In what the AMS calls a "beautiful and highly unexpected proposal," Ooguri and his coauthors related the property of black holes to state-of-the-art mathematics in higher dimensions. A new geometric method in six dimensions called topological string theory, whose development has been inspired by superstring theory, turned out to be essential in explaining the origin of the black hole entropy.
"We had an answer, which was topological string theory," says Ooguri. But they did not know how it could be applied. "It turns out counting the states of black holes was the question we had been looking for. This work was the discovery of the question." Ooguri says that this prize is exciting not just for his work, but because it recognizes the connection between physics and mathematics. Ooguri had trouble understanding physics while in high school until he took calculus.
"Mathematics is a language, and we need that language to understand the physics of our universe," says Ooguri. Mathematics and physics complement each other. Discoveries in physics can catalyze developments in mathematics, and vice versa.
The $5,000 prize was awarded to Ooguri, Strominger, and Vafa on January 7, 2008, at the AMS meeting in San Diego, the largest annual gathering of mathematicians in the world.

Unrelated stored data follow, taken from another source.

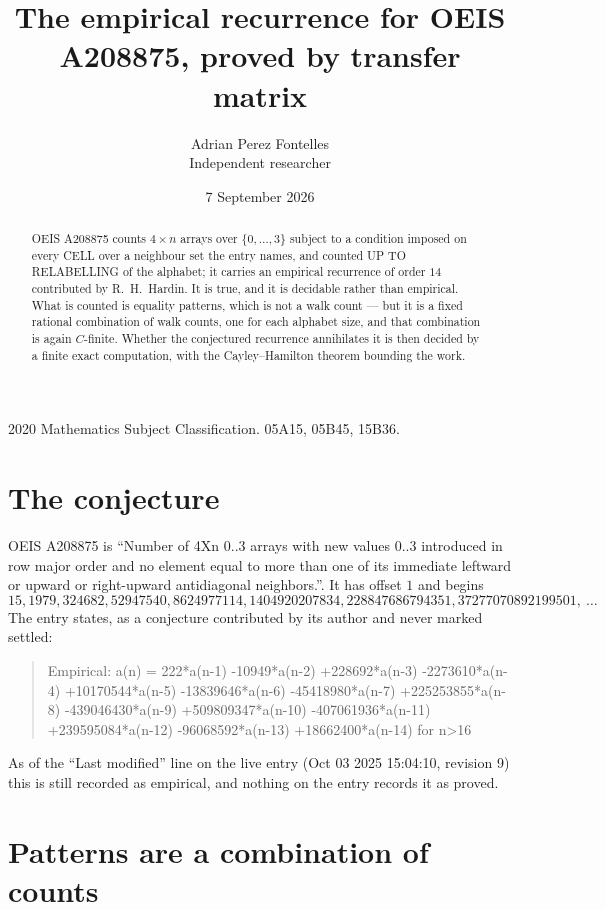 \documentclass[11pt,a4paper]{article}
\title{The empirical recurrence for OEIS A208875, proved by transfer matrix}
\author{Adrian Perez Fontelles\\ \small Independent researcher}
\date{7 September 2026}
\theoremstyle{plain}
\theoremstyle{definition}
\begin{document}
\maketitle

\begin{abstract}
OEIS A208875 counts $4\times n$ arrays over $\{0,\dots,3\}$ subject to a condition imposed on
every CELL over a neighbour set the entry names, and counted UP TO RELABELLING of the
alphabet; it carries an empirical recurrence of order $14$ contributed by
R.~H.~Hardin. It is true, and it is decidable rather than empirical. What is counted is
equality patterns, which is not a walk count --- but it is a fixed rational combination of
walk counts, one for each alphabet size, and that combination is again $C$-finite. Whether the
conjectured recurrence annihilates it is then decided by a finite exact computation, with the
Cayley--Hamilton theorem bounding the work.
\end{abstract}

\noindent\small 2020 Mathematics Subject Classification. 05A15, 05B45, 15B36.\normalsize

\section{The conjecture}

OEIS A208875 is ``Number of 4Xn 0..3 arrays with new values 0..3 introduced in row major order and no element equal to more than one of its immediate leftward or upward or right-upward antidiagonal neighbors.''. It has offset $1$ and begins
\[
15, 1979, 324682, 52947540, 8624977114, 1404920207834, 228847686794351, 37277070892199501,\ \dots
\]
The entry states, as a conjecture contributed by its author and never marked settled:
\begin{quote}
Empirical: a(n) = 222*a(n-1) -10949*a(n-2) +228692*a(n-3) -2273610*a(n-4) +10170544*a(n-5) -13839646*a(n-6) -45418980*a(n-7) +225253855*a(n-8) -439046430*a(n-9) +509809347*a(n-10) -407061936*a(n-11) +239595084*a(n-12) -96068592*a(n-13) +18662400*a(n-14) for n>16
\end{quote}
As of the ``Last modified'' line on the live entry (Oct 03 2025 15:04:10, revision 9) this is still
recorded as empirical, and nothing on the entry records it as proved.

\section{Patterns are a combination of counts}
\end{document}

The AMS was founded in 1888 to advance mathematical research and scholarship. It aims to promote mathematical research and its uses through programs and services, to strengthen mathematical education, and to foster awareness and appreciation of mathematics and its connection to other disciplines and to everyday life. The society has 28,000 individual members in the United States and around the world.

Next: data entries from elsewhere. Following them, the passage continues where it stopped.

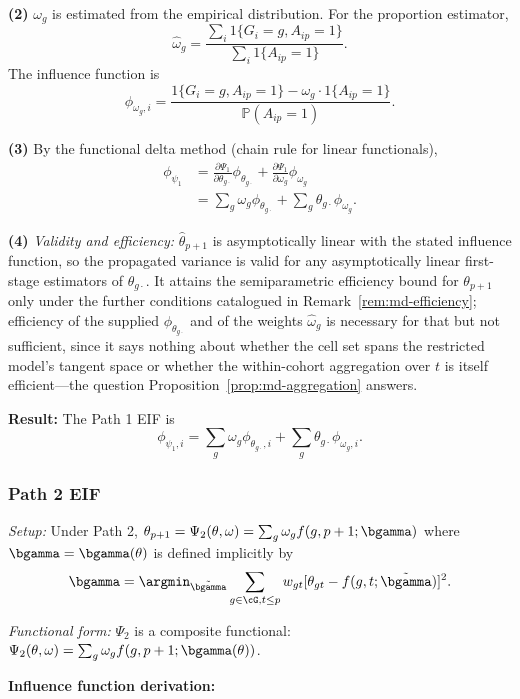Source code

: \documentclass{article}
\renewcommand{\P}{\mathbb{P}}
\begin{document}
\textbf{(2)} $\omega_g$ is estimated from the empirical distribution. For the proportion estimator,
\[
\widehat{\omega}_g = \frac{\sum_i 1\{G_i = g, A_{ip} = 1\}}{\sum_i 1\{A_{ip} = 1\}}.
\]
The influence function is
\[
\phi_{\omega_g,i} = \frac{1\{G_i = g, A_{ip} = 1\} - \omega_g \cdot 1\{A_{ip} = 1\}}{\P(A_{ip} = 1)}.
\]

\textbf{(3)} By the functional delta method (chain rule for linear functionals),
\begin{align*}
\phi_{\psi_1} &= \frac{\partial \Psi_1}{\partial \theta_{g\cdot}} \phi_{\theta_{g\cdot}} + \frac{\partial \Psi_1}{\partial \omega_g} \phi_{\omega_g} \\
&= \sum_{g} \omega_g \phi_{\theta_{g\cdot}} + \sum_g \theta_{g\cdot} \phi_{\omega_g}.
\end{align*}

\textbf{(4)} \textit{Validity and efficiency:} $\widehat{\theta}_{p+1}$ is asymptotically linear with the stated influence function, so the propagated variance is valid for any asymptotically linear first-stage estimators of $\theta_{g\cdot}$. It attains the semiparametric efficiency bound for $\theta_{p+1}$ only under the further conditions catalogued in Remark~\ref{rem:md-efficiency}; efficiency of the supplied $\phi_{\theta_{g\cdot}}$ and of the weights $\widehat{\omega}_g$ is necessary for that but not sufficient, since it says nothing about whether the cell set spans the restricted model's tangent space or whether the within-cohort aggregation over $t$ is itself efficient---the question Proposition~\ref{prop:md-aggregation} answers.

\textbf{Result:} The Path 1 EIF is
\[
\phi_{\psi_1,i} = \sum_{g} \omega_g \phi_{\theta_{g\cdot},i} + \sum_g \theta_{g\cdot} \phi_{\omega_g,i}.
\]

\subsubsection{Path 2 EIF}\label{app:eif2}

\textit{Setup:} Under Path 2, $\theta_{p+1} = \Psi_2(\theta, \omega) = \sum_g \omega_g f(g,p+1;\bgamma)$ where $\bgamma = \bgamma(\theta)$ is defined implicitly by
\[
\bgamma = \argmin_{\tilde{\bgamma}} \sum_{g \in \cG, t \leq p} w_{gt} [\theta_{gt} - f(g,t;\tilde{\bgamma})]^2.
\]

\textit{Functional form:} $\Psi_2$ is a composite functional: $\Psi_2(\theta,\omega) = \sum_g \omega_g f(g,p+1; \bgamma(\theta))$.

\textbf{Influence function derivation:}
\end{document}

David Eisenbud, a former president of the AMS, established the Leonard Eisenbud Prize for Mathematics and Physics in memory of his father, a mathematical physicist who died in 2004. The prize honors work that connects the two fields. The prize will be awarded every three years for a work published in the preceding six years.

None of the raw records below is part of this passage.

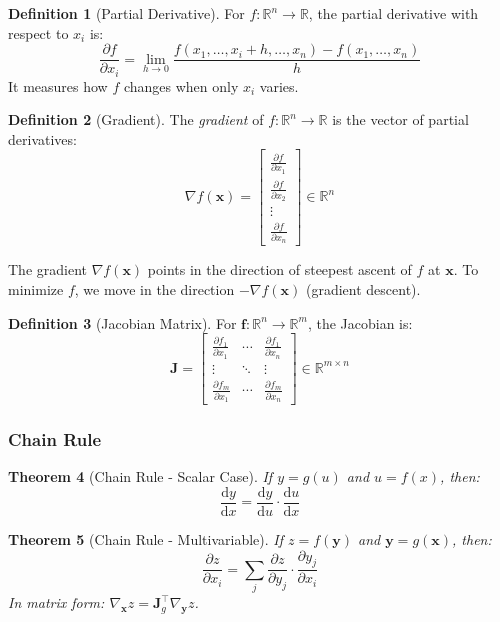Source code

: \documentclass[11pt,twoside]{article}
\numberwithin{equation}{section}
\newcommand{\R}{\mathbb{R}}
\newcommand{\vect}[1]{\bm{#1}}
\newcommand{\mat}[1]{\bm{#1}}
\newcommand{\dd}[2]{\frac{\mathrm{d}#1}{\mathrm{d}#2}}
\newcommand{\pp}[2]{\frac{\partial #1}{\partial #2}}
\theoremstyle{plain}
\newtheorem{theorem}{Theorem}[section]
\theoremstyle{definition}
\newtheorem{definition}[theorem]{Definition}
\theoremstyle{remark}
\newenvironment{keyidea}{
  \begin{tcolorbox}[colback=yellow!5!white,
                    colframe=yellow!50!black,
                    title=Key Idea,
                    breakable,
                    enhanced,
                    sharp corners,
                    boxrule=0.8pt,
                    left=6pt, right=6pt, top=6pt, bottom=6pt]
}{
  \end{tcolorbox}
}
\begin{document}
\begin{definition}[Partial Derivative]
For $f: \R^n \to \R$, the partial derivative with respect to $x_i$ is:
\[
\pp{f}{x_i} = \lim_{h \to 0} \frac{f(x_1, \ldots, x_i+h, \ldots, x_n) - f(x_1, \ldots, x_n)}{h}
\]
It measures how $f$ changes when only $x_i$ varies.
\end{definition}

\begin{definition}[Gradient]
The \emph{gradient} of $f: \R^n \to \R$ is the vector of partial derivatives:
\[
\nabla f(\vect{x}) = \begin{bmatrix}
\pp{f}{x_1} \\
\pp{f}{x_2} \\
\vdots \\
\pp{f}{x_n}
\end{bmatrix} \in \R^n
\]
\end{definition}

\begin{keyidea}
The gradient $\nabla f(\vect{x})$ points in the direction of steepest ascent of $f$ at $\vect{x}$. To minimize $f$, we move in the direction $-\nabla f(\vect{x})$ (gradient descent).
\end{keyidea}

\begin{definition}[Jacobian Matrix]
For $\vect{f}: \R^n \to \R^m$, the Jacobian is:
\[
\mat{J} = \begin{bmatrix}
\pp{f_1}{x_1} & \cdots & \pp{f_1}{x_n} \\
\vdots & \ddots & \vdots \\
\pp{f_m}{x_1} & \cdots & \pp{f_m}{x_n}
\end{bmatrix} \in \R^{m \times n}
\]
\end{definition}

\subsubsection{Chain Rule}

\begin{theorem}[Chain Rule - Scalar Case]
If $y = g(u)$ and $u = f(x)$, then:
\[
\dd{y}{x} = \dd{y}{u} \cdot \dd{u}{x}
\]
\end{theorem}

\begin{theorem}[Chain Rule - Multivariable]
If $z = f(\vect{y})$ and $\vect{y} = g(\vect{x})$, then:
\[
\pp{z}{x_i} = \sum_j \pp{z}{y_j} \cdot \pp{y_j}{x_i}
\]
In matrix form: $\nabla_{\vect{x}} z = \mat{J}_g^\top \nabla_{\vect{y}} z$.
\end{theorem}
\end{document}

John Schwarz, one of Ooguri's colleagues and the Brown Professor of Theoretical Physics at Caltech, says, "Hirosi Ooguri is one of the leading theoretical physicists in the world. Research on string theory and quantum field theory has had a profound impact on fundamental mathematics in recent times, and this is epitomized by Ooguri's contributions. I am delighted that he is receiving this richly deserved recognition."